# SOURCE DATA

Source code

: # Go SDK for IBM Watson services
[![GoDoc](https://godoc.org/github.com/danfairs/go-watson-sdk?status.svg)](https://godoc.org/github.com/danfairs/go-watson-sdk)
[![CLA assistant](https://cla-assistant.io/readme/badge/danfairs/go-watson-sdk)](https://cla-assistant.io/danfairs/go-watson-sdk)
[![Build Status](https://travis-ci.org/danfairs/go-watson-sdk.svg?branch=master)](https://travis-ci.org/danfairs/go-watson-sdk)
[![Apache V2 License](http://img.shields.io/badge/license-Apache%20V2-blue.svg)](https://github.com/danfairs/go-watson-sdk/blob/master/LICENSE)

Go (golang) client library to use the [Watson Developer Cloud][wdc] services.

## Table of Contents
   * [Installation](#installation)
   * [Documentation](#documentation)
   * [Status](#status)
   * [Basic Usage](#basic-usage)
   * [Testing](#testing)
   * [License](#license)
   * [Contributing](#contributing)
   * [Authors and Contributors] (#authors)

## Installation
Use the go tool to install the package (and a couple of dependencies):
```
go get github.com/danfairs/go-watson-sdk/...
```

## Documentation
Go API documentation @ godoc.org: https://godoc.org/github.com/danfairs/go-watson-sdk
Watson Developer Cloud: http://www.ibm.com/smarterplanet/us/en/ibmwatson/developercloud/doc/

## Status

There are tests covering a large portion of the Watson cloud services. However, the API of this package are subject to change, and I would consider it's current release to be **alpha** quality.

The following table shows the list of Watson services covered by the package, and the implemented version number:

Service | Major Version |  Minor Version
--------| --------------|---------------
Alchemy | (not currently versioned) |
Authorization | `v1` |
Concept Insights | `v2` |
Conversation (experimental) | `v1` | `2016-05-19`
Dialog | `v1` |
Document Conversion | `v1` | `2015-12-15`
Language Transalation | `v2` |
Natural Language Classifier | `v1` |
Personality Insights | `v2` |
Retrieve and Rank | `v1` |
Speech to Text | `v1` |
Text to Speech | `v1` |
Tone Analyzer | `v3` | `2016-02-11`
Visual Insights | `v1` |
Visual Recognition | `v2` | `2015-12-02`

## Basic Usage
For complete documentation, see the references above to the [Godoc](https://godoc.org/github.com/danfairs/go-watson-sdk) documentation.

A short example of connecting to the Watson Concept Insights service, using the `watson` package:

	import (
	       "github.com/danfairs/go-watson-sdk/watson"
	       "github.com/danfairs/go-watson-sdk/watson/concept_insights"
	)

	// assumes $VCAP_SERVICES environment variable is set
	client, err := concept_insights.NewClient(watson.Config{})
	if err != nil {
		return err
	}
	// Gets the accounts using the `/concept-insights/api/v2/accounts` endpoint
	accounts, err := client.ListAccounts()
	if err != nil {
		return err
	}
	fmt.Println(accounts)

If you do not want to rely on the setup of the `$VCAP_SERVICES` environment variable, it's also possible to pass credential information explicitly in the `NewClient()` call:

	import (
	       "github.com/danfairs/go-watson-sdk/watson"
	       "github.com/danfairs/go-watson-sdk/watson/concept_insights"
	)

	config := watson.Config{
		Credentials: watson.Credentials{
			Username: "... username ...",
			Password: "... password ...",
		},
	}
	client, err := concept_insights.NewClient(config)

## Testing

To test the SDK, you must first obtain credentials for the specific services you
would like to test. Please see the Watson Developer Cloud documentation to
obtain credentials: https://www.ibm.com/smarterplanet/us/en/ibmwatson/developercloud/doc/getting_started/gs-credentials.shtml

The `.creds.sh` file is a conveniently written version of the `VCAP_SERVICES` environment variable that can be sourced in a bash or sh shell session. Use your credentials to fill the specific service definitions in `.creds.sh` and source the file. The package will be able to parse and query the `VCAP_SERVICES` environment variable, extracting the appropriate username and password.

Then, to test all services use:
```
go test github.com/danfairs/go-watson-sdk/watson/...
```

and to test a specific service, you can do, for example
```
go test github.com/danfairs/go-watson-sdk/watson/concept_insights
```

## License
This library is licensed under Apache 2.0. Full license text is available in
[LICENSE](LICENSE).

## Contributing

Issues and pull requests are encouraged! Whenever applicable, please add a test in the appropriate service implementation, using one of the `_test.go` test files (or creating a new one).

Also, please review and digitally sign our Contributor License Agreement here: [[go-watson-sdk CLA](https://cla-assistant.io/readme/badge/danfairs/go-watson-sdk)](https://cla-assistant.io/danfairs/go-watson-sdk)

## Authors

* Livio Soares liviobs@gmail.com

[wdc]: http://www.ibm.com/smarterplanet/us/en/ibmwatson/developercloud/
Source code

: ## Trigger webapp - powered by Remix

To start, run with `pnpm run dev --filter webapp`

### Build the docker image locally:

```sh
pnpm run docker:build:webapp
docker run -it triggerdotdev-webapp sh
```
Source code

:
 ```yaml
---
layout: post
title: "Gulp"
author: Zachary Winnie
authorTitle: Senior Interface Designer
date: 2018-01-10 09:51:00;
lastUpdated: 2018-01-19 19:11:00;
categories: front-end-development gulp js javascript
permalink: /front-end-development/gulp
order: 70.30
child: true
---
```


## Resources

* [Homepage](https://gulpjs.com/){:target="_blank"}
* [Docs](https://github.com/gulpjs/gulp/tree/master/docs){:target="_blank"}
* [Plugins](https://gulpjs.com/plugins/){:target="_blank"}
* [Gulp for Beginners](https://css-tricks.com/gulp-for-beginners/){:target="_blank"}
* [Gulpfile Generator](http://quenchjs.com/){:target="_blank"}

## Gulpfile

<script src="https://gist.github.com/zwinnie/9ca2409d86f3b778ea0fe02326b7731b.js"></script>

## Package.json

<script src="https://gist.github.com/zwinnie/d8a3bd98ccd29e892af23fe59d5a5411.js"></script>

# REQUIRED ACTION
Return the material in its entirety, word for word.

# ANSWER SPACE
Source code

: # Go SDK for IBM Watson services
[![GoDoc](https://godoc.org/github.com/danfairs/go-watson-sdk?status.svg)](https://godoc.org/github.com/danfairs/go-watson-sdk)
[![CLA assistant](https://cla-assistant.io/readme/badge/danfairs/go-watson-sdk)](https://cla-assistant.io/danfairs/go-watson-sdk)
[![Build Status](https://travis-ci.org/danfairs/go-watson-sdk.svg?branch=master)](https://travis-ci.org/danfairs/go-watson-sdk)
[![Apache V2 License](http://img.shields.io/badge/license-Apache%20V2-blue.svg)](https://github.com/danfairs/go-watson-sdk/blob/master/LICENSE)

Go (golang) client library to use the [Watson Developer Cloud][wdc] services.

## Table of Contents
   * [Installation](#installation)
   * [Documentation](#documentation)
   * [Status](#status)
   * [Basic Usage](#basic-usage)
   * [Testing](#testing)
   * [License](#license)
   * [Contributing](#contributing)
   * [Authors and Contributors] (#authors)

## Installation
Use the go tool to install the package (and a couple of dependencies):
```
go get github.com/danfairs/go-watson-sdk/...
```

## Documentation
Go API documentation @ godoc.org: https://godoc.org/github.com/danfairs/go-watson-sdk
Watson Developer Cloud: http://www.ibm.com/smarterplanet/us/en/ibmwatson/developercloud/doc/

## Status

There are tests covering a large portion of the Watson cloud services. However, the API of this package are subject to change, and I would consider it's current release to be **alpha** quality.

The following table shows the list of Watson services covered by the package, and the implemented version number:

Service | Major Version |  Minor Version
--------| --------------|---------------
Alchemy | (not currently versioned) |
Authorization | `v1` |
Concept Insights | `v2` |
Conversation (experimental) | `v1` | `2016-05-19`
Dialog | `v1` |
Document Conversion | `v1` | `2015-12-15`
Language Transalation | `v2` |
Natural Language Classifier | `v1` |
Personality Insights | `v2` |
Retrieve and Rank | `v1` |
Speech to Text | `v1` |
Text to Speech | `v1` |
Tone Analyzer | `v3` | `2016-02-11`
Visual Insights | `v1` |
Visual Recognition | `v2` | `2015-12-02`

## Basic Usage
For complete documentation, see the references above to the [Godoc](https://godoc.org/github.com/danfairs/go-watson-sdk) documentation.

A short example of connecting to the Watson Concept Insights service, using the `watson` package:

	import (
	       "github.com/danfairs/go-watson-sdk/watson"
	       "github.com/danfairs/go-watson-sdk/watson/concept_insights"
	)

	// assumes $VCAP_SERVICES environment variable is set
	client, err := concept_insights.NewClient(watson.Config{})
	if err != nil {
		return err
	}
	// Gets the accounts using the `/concept-insights/api/v2/accounts` endpoint
	accounts, err := client.ListAccounts()
	if err != nil {
		return err
	}
	fmt.Println(accounts)

If you do not want to rely on the setup of the `$VCAP_SERVICES` environment variable, it's also possible to pass credential information explicitly in the `NewClient()` call:

	import (
	       "github.com/danfairs/go-watson-sdk/watson"
	       "github.com/danfairs/go-watson-sdk/watson/concept_insights"
	)

	config := watson.Config{
		Credentials: watson.Credentials{
			Username: "... username ...",
			Password: "... password ...",
		},
	}
	client, err := concept_insights.NewClient(config)

## Testing

To test the SDK, you must first obtain credentials for the specific services you
would like to test. Please see the Watson Developer Cloud documentation to
obtain credentials: https://www.ibm.com/smarterplanet/us/en/ibmwatson/developercloud/doc/getting_started/gs-credentials.shtml

The `.creds.sh` file is a conveniently written version of the `VCAP_SERVICES` environment variable that can be sourced in a bash or sh shell session. Use your credentials to fill the specific service definitions in `.creds.sh` and source the file. The package will be able to parse and query the `VCAP_SERVICES` environment variable, extracting the appropriate username and password.

Then, to test all services use:
```
go test github.com/danfairs/go-watson-sdk/watson/...
```

and to test a specific service, you can do, for example
```
go test github.com/danfairs/go-watson-sdk/watson/concept_insights
```

## License
This library is licensed under Apache 2.0. Full license text is available in
[LICENSE](LICENSE).

## Contributing

Issues and pull requests are encouraged! Whenever applicable, please add a test in the appropriate service implementation, using one of the `_test.go` test files (or creating a new one).

Also, please review and digitally sign our Contributor License Agreement here: [[go-watson-sdk CLA](https://cla-assistant.io/readme/badge/danfairs/go-watson-sdk)](https://cla-assistant.io/danfairs/go-watson-sdk)

## Authors

* Livio Soares liviobs@gmail.com

[wdc]: http://www.ibm.com/smarterplanet/us/en/ibmwatson/developercloud/
Source code

: ## Trigger webapp - powered by Remix

To start, run with `pnpm run dev --filter webapp`

### Build the docker image locally:

```sh
pnpm run docker:build:webapp
docker run -it triggerdotdev-webapp sh
```
Source code

:
 ```yaml
---
layout: post
title: "Gulp"
author: Zachary Winnie
authorTitle: Senior Interface Designer
date: 2018-01-10 09:51:00;
lastUpdated: 2018-01-19 19:11:00;
categories: front-end-development gulp js javascript
permalink: /front-end-development/gulp
order: 70.30
child: true
---
```


## Resources

* [Homepage](https://gulpjs.com/){:target="_blank"}
* [Docs](https://github.com/gulpjs/gulp/tree/master/docs){:target="_blank"}
* [Plugins](https://gulpjs.com/plugins/){:target="_blank"}
* [Gulp for Beginners](https://css-tricks.com/gulp-for-beginners/){:target="_blank"}
* [Gulpfile Generator](http://quenchjs.com/){:target="_blank"}

## Gulpfile

<script src="https://gist.github.com/zwinnie/9ca2409d86f3b778ea0fe02326b7731b.js"></script>

## Package.json

<script src="https://gist.github.com/zwinnie/d8a3bd98ccd29e892af23fe59d5a5411.js"></script>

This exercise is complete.